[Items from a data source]
————————
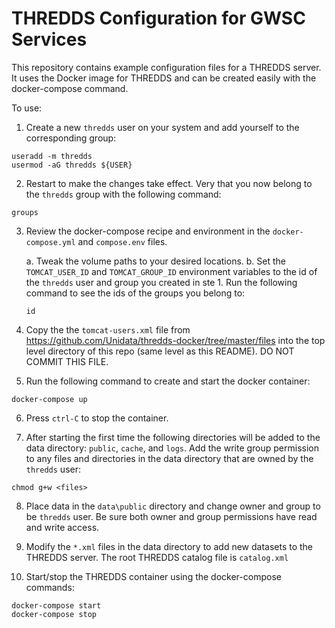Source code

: # THREDDS Configuration for GWSC Services

This repository contains example configuration files for a THREDDS server. It uses the Docker image for THREDDS and can be created easily with the docker-compose command.

To use:
1. Create a new `thredds` user on your system and add yourself to the corresponding group:

```
useradd -m thredds
usermod -aG thredds ${USER}
```

2. Restart to make the changes take effect. Very that you now belong to the `thredds` group with the following command:

```
groups
```
   
3. Review the docker-compose recipe and environment in the `docker-compose.yml` and `compose.env` files.
   
    a. Tweak the volume paths to your desired locations.
    b. Set the `TOMCAT_USER_ID` and `TOMCAT_GROUP_ID` environment variables to the id of the `thredds` user and group you created in ste 1. Run the following command to see the ids of the groups you belong to:
   
    ```buildoutcfg
    id
    ```

4. Copy the the `tomcat-users.xml` file from https://github.com/Unidata/thredds-docker/tree/master/files into the top level directory of this repo (same level as this README). DO NOT COMMIT THIS FILE.

5. Run the following command to create and start the docker container:

```
docker-compose up
```

6. Press `ctrl-C` to stop the container. 
   
7. After starting the first time the following directories will be added to the data directory: `public`, `cache`, and `logs`. Add the write group permission to any files and directories in the data directory that are owned by the `thredds` user:

```
chmod g+w <files>
```

8. Place data in the `data\public` directory and change owner and group to be `thredds` user. Be sure both owner and group permissions have read and write access.

9. Modify the `*.xml` files in the data directory to add new datasets to the THREDDS server. The root THREDDS catalog file is `catalog.xml`

10. Start/stop the THREDDS container using the docker-compose commands:

```
docker-compose start
docker-compose stop
```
————————
- **PROBLEM DETAILS**
Please copy the data shown above word for word, omitting the pictures.

- **RESPONSE FOR THIS EXERCISE**
Source code

: # THREDDS Configuration for GWSC Services

This repository contains example configuration files for a THREDDS server. It uses the Docker image for THREDDS and can be created easily with the docker-compose command.

To use:
1. Create a new `thredds` user on your system and add yourself to the corresponding group:

```
useradd -m thredds
usermod -aG thredds ${USER}
```

2. Restart to make the changes take effect. Very that you now belong to the `thredds` group with the following command:

```
groups
```
   
3. Review the docker-compose recipe and environment in the `docker-compose.yml` and `compose.env` files.
   
    a. Tweak the volume paths to your desired locations.
    b. Set the `TOMCAT_USER_ID` and `TOMCAT_GROUP_ID` environment variables to the id of the `thredds` user and group you created in ste 1. Run the following command to see the ids of the groups you belong to:
   
    ```buildoutcfg
    id
    ```

4. Copy the the `tomcat-users.xml` file from https://github.com/Unidata/thredds-docker/tree/master/files into the top level directory of this repo (same level as this README). DO NOT COMMIT THIS FILE.

5. Run the following command to create and start the docker container:

```
docker-compose up
```

6. Press `ctrl-C` to stop the container. 
   
7. After starting the first time the following directories will be added to the data directory: `public`, `cache`, and `logs`. Add the write group permission to any files and directories in the data directory that are owned by the `thredds` user:

```
chmod g+w <files>
```

8. Place data in the `data\public` directory and change owner and group to be `thredds` user. Be sure both owner and group permissions have read and write access.

9. Modify the `*.xml` files in the data directory to add new datasets to the THREDDS server. The root THREDDS catalog file is `catalog.xml`

10. Start/stop the THREDDS container using the docker-compose commands:

```
docker-compose start
docker-compose stop
```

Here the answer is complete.